By Robert McLachlan
Qantas Airlines’ 7-hour “flight to nowhere”, that sold out in 10 minutes with prices from A$787 to A$3787, seemed like a sick joke to climate advocates. Apart from the waste of fuel and the pointless emissions, passengers would be able to see first-hand, from a plane just like those that carried coronavirus around the world so effectively, the sweeping devastation caused by last summer’s “climate fires” and the global-warming induced bleaching of the Great Barrier Reef. “Would it be more efficient just to crash it in the Great Barrier Reef?” asked Dan Rutherford, aviation director at the International Council for Clean Transportation.
Now a travel enthusiast has suggested that Air New Zealand could follow suit, offering scenic flights of the entire country (not forgetting the Chathams). Actually, New Zealand does have a proud tradition of scenic flights, from small beginnings in the 1930s, to the famous glacier landings that began in the 1950s, to the helicopter flights of today.

But apart from Air New Zealand’s flights to Antarctica in the 1970s – flights that have continued since then from Australia, and that Qantas is now offering in another of its Boeing 787s, departing from a choice of five cities – New Zealand hasn’t seen anything on this scale.
So why shouldn’t it? After all, if there were customers for an Air New Zealand flight to nowhere, they’d get something that’s valuable to them, and they’d get to help our national flag carrier through some tough times to boot. What’s wrong with that?
What’s wrong is how it looks. Air New Zealand has a fantastic reputation for sustainability. To a hardcore greenie that might sound like a joke, but even seasoned climate campaigner Jonathan Porritt, their chief sustainability advisor, called them ‘the least unsustainable airline in the world’. What’s more, our international tourist industry, which relies on aviation, is largely based around our environmental image – “100% Pure”. Even before the pandemic, many people were pointing out how important it is that that image should be based on reality.
Aviation is important to New Zealand for more than just tourism. It ties families together, it transports students and workers. It’s about the value of transporting people from A to B, not from A to A. On the back of that argument, the global aviation industry has been able to get a golden ticket fostering unlimited growth: air travel doubled in the decade to 2019, and is projected to triple again by 2050. (If that came to pass, aviation would then be using all of the available remaining carbon budget.) The industry has escaped taxes on jet fuel and limits on carbon emissions. There’s not even GST charged on international flights.

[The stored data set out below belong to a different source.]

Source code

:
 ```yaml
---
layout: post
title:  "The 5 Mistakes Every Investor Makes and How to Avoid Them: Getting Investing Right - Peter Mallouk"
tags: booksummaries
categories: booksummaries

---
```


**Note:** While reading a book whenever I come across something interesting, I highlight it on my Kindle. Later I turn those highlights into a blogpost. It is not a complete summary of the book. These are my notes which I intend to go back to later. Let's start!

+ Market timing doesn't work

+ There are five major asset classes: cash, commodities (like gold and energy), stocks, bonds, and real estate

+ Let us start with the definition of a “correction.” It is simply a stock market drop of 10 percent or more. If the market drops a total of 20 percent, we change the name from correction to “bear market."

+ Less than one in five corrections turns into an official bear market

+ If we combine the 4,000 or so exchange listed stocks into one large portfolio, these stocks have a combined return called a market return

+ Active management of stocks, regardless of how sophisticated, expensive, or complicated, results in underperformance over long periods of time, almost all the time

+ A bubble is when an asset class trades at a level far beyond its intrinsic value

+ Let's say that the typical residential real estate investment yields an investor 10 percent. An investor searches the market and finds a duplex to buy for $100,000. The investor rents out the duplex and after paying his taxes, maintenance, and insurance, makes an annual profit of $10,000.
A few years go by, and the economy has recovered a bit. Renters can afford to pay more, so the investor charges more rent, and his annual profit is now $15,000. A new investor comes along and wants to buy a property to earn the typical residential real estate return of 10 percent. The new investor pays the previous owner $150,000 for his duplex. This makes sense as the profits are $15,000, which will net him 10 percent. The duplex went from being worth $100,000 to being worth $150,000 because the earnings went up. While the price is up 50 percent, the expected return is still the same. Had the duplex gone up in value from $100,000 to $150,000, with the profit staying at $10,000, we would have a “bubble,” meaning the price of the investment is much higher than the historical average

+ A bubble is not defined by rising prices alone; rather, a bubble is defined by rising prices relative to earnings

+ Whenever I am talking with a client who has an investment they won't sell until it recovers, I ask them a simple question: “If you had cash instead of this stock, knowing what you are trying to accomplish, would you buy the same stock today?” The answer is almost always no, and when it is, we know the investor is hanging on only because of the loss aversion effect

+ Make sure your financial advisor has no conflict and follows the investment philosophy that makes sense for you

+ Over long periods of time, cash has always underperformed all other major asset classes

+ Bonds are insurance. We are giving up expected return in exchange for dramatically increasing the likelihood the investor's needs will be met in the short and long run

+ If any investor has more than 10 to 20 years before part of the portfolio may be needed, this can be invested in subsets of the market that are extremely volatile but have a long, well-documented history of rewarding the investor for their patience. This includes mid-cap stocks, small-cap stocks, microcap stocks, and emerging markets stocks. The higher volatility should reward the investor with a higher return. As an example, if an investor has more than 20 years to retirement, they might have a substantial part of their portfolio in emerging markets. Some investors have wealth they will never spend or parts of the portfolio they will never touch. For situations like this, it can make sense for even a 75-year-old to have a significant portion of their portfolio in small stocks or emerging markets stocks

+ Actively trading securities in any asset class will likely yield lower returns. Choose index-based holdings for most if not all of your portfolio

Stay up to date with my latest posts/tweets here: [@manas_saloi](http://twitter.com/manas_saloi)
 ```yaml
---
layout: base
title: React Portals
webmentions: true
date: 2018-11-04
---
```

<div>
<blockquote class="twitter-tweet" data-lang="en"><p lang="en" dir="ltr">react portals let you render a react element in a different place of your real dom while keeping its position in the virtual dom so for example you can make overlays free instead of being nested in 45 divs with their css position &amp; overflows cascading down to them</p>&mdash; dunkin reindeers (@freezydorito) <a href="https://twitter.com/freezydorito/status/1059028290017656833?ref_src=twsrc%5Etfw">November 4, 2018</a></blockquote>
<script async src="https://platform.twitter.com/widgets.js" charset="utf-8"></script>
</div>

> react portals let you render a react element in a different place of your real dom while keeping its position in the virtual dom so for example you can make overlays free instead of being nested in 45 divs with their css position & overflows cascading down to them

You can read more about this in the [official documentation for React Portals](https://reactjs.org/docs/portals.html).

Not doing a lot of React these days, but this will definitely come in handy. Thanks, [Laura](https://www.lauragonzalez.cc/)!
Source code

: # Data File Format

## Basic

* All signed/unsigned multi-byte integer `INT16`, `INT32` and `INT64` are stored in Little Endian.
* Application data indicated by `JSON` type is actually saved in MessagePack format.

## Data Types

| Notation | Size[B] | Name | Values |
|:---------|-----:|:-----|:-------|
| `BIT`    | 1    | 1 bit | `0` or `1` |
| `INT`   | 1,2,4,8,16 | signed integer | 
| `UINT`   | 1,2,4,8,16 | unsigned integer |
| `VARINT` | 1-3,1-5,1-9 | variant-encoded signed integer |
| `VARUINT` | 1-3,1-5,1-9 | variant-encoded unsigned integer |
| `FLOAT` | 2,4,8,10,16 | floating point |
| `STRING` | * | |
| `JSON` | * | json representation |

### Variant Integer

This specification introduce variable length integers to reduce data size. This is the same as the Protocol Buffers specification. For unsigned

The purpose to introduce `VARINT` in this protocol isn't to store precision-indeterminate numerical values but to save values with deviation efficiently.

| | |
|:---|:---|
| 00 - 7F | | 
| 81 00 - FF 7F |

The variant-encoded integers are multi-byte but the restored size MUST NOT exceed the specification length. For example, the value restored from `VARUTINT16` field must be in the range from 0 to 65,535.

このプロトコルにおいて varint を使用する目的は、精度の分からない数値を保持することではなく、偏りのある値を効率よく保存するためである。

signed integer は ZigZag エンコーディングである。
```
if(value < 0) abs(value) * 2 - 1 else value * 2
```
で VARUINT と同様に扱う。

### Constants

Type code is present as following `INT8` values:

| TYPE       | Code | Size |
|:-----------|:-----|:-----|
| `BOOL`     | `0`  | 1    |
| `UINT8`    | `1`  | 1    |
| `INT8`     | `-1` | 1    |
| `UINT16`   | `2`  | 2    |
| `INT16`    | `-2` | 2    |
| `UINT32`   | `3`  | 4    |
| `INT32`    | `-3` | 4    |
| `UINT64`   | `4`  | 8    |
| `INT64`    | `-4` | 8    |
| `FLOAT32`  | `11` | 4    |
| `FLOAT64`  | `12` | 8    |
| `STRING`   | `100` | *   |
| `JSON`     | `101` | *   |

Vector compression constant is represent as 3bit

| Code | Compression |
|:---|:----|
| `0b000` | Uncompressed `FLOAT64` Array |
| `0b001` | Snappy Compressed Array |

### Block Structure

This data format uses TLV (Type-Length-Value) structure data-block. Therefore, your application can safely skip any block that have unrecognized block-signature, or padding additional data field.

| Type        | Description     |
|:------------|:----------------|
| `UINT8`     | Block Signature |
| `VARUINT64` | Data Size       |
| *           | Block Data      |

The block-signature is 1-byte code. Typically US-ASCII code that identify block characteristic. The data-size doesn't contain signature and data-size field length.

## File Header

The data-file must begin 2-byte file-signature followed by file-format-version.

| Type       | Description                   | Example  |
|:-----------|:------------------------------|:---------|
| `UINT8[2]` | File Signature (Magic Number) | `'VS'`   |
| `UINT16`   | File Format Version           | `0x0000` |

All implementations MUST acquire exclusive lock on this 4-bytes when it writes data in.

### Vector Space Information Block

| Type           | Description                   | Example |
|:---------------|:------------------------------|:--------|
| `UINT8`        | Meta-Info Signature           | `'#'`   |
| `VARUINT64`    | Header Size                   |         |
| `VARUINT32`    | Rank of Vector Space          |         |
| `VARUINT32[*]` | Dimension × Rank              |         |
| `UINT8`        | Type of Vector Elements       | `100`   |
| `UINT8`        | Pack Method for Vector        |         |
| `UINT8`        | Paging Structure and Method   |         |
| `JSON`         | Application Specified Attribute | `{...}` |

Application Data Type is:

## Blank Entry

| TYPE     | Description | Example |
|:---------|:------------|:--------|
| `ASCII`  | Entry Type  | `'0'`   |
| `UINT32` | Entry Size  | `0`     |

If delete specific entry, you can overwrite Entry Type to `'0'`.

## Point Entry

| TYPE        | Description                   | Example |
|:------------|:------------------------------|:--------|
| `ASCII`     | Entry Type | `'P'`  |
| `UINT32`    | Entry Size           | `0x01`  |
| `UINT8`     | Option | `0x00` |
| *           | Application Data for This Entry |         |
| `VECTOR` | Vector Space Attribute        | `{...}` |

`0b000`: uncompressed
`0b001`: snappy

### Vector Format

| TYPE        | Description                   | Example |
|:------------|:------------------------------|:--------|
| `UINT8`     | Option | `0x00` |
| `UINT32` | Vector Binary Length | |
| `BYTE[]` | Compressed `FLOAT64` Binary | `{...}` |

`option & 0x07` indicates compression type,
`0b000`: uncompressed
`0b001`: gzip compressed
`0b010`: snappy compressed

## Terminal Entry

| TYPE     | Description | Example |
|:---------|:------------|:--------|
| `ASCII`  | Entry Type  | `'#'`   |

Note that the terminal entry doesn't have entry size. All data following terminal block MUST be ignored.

Since Covid-19, the industry has been a recipient of massive bailouts – about $150 billion worldwide, equal to their prior five years of profits. A lot of this government money will be wasted: a study published in May by Joseph Stiglitz and others found that airline bailouts were the very worst of all options on both financial and climate grounds. In New Zealand, the government has so far provided $600 million towards the aviation industry as well as a $900 million loan facility to Air New Zealand.
Somehow a way needs to be found to make a pathway leading towards both financial and environmental sustainability. It could involve less travel – administered through adjustments to charges, landing slots, and/or visas; it could involve investing in synthetic jet fuel. For the tourist industry, it could involve fewer tourists staying for longer. The Tourism Futures Task Force is considering the future of the industry right now, in the context of the ‘Four Capitals’ – economic, environmental, social, and cultural. You can send them your thoughts on this: in such an enormous disruption, the full effect of which hasn’t even begun to be felt, everyone’s voice is needed.
What we don’t need are flights to nowhere.